Today, Booth is a teacher in one of Manatee County School District’s latest ventures -- online learning. The district launched its Internet franchise, which is connected to parent company Florida Virtual School, earlier this year. The new venture is called eTech of Manatee.
Booth is one of more than 1,000 teachers who work full-time in connection with Florida Virtual School. The parent company is considered an award-winning success. When other online ventures launched and failed, Florida Virtual soared to a successful $120-million a year operation that has existed for 15 years. Florida Virtual was called the top virtual education provider in the nation by the Center for Digital Education.
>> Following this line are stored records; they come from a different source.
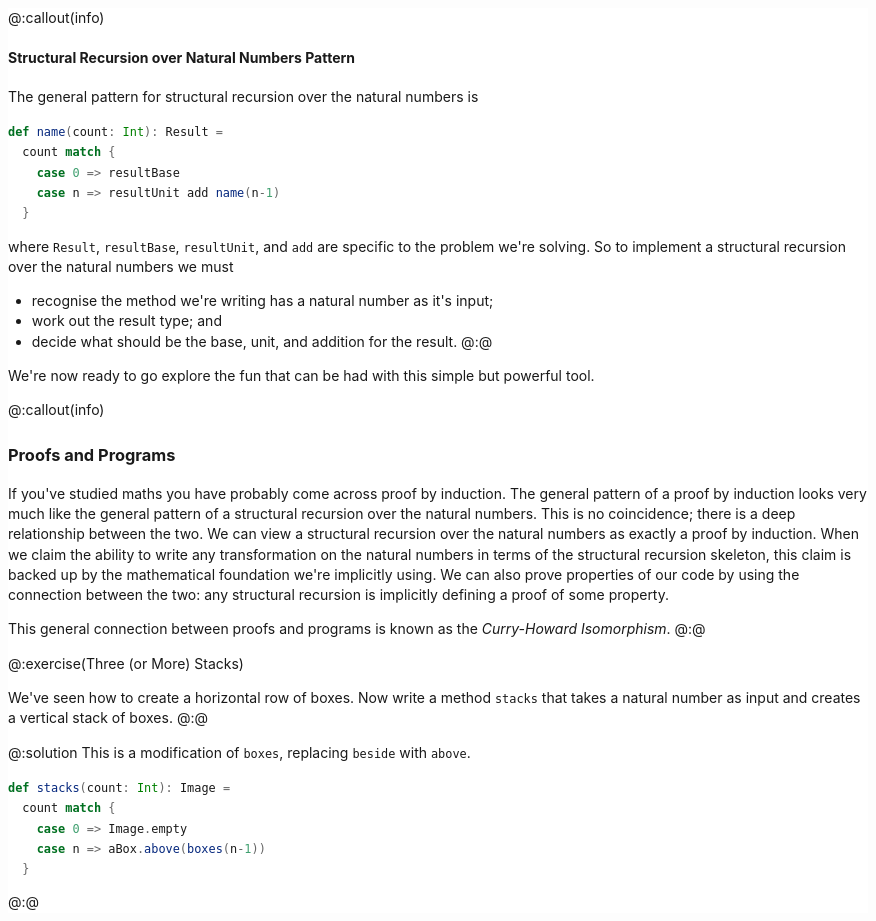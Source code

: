 @:callout(info)
#### Structural Recursion over Natural Numbers Pattern

The general pattern for structural recursion over the natural numbers is

```scala
def name(count: Int): Result =
  count match {
    case 0 => resultBase
    case n => resultUnit add name(n-1)
  }
```

where `Result`, `resultBase`, `resultUnit`, and `add` are specific to the problem we're solving.
So to implement a structural recursion over the natural numbers we must

 - recognise the method we're writing has a natural number as it's input;
 - work out the result type; and
 - decide what should be the base, unit, and addition for the result.
 @:@

We're now ready to go explore the fun that can be had with this simple but powerful tool.

@:callout(info)
### Proofs and Programs

If you've studied maths you have probably come across proof by induction.
The general pattern of a proof by induction looks very much like the general pattern of a structural recursion over the natural numbers.
This is no coincidence; there is a deep relationship between the two.
We can view a structural recursion over the natural numbers as exactly a proof by induction.
When we claim the ability to write any transformation on the natural numbers in terms of the structural recursion skeleton, this claim is backed up by the mathematical foundation we're implicitly using.
We can also prove properties of our code by using the connection between the two: any structural recursion is implicitly defining a proof of some property.

This general connection between proofs and programs is known as the *Curry-Howard Isomorphism*.
@:@


@:exercise(Three (or More) Stacks)

We've seen how to create a horizontal row of boxes. Now write a method `stacks` that takes a natural number as input and creates a vertical stack of boxes.
@:@

@:solution
This is a modification of `boxes`, replacing `beside` with `above`.

```scala mdoc:silent
def stacks(count: Int): Image =
  count match {
    case 0 => Image.empty
    case n => aBox.above(boxes(n-1))
  }
```
@:@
Booth and district officials say the Manatee launch also has been a success. Middle and high school science, math and language arts are being offered. Courses cost $50 per class per student.
“We knew we wanted to start small,” said Verdya Bradley, associate director of Manatee County Schools innovative programs and parental options.
Seven other teachers were hired for the virtual school and 225 students have signed up. That’s considered a modest start tied to the massive online school that has an enrollment that includes 41 of Florida’s 67 school districts. Students from 49 states and 46 countries from throughout the world take part in the program.
District officials say local students prefer to attend an online class in addition to taking courses at a district school. Others are home schooled and take advantage of the new virtual school. Then, there’s a small group that are eTech exclusive.
Parents and students are requesting the district offer more classes. In January, Spanish will be added, Bradley said.
Booth works from 8 a.m. to 8 p.m., and she loves it. She calls the interaction between parent and students refreshing.
“You get to know them more and have more contact with parents,” Booth said. “There’s so much that’s different.”
Booth teaches three middle school math classes. The most challenging part of the job for her is convincing students to call when they have questions. She said she has to figure out students’ comfort levels and determine if they prefer calling, texting or emailing her with questions.
“For them to be successful, they have to have that interaction with the teacher,” Booth added.
She believes online education is suited to a particular target audience.
“I wouldn’t say it’s a one-size fits all,” she added.
For teachers who have taught inside the traditional class settings, online education takes some getting used to.
“It’s a different kind of management and reaching out to the student,” she said. “They have access to class 24/7. You have to make the students feel comfortable enough to contact you.”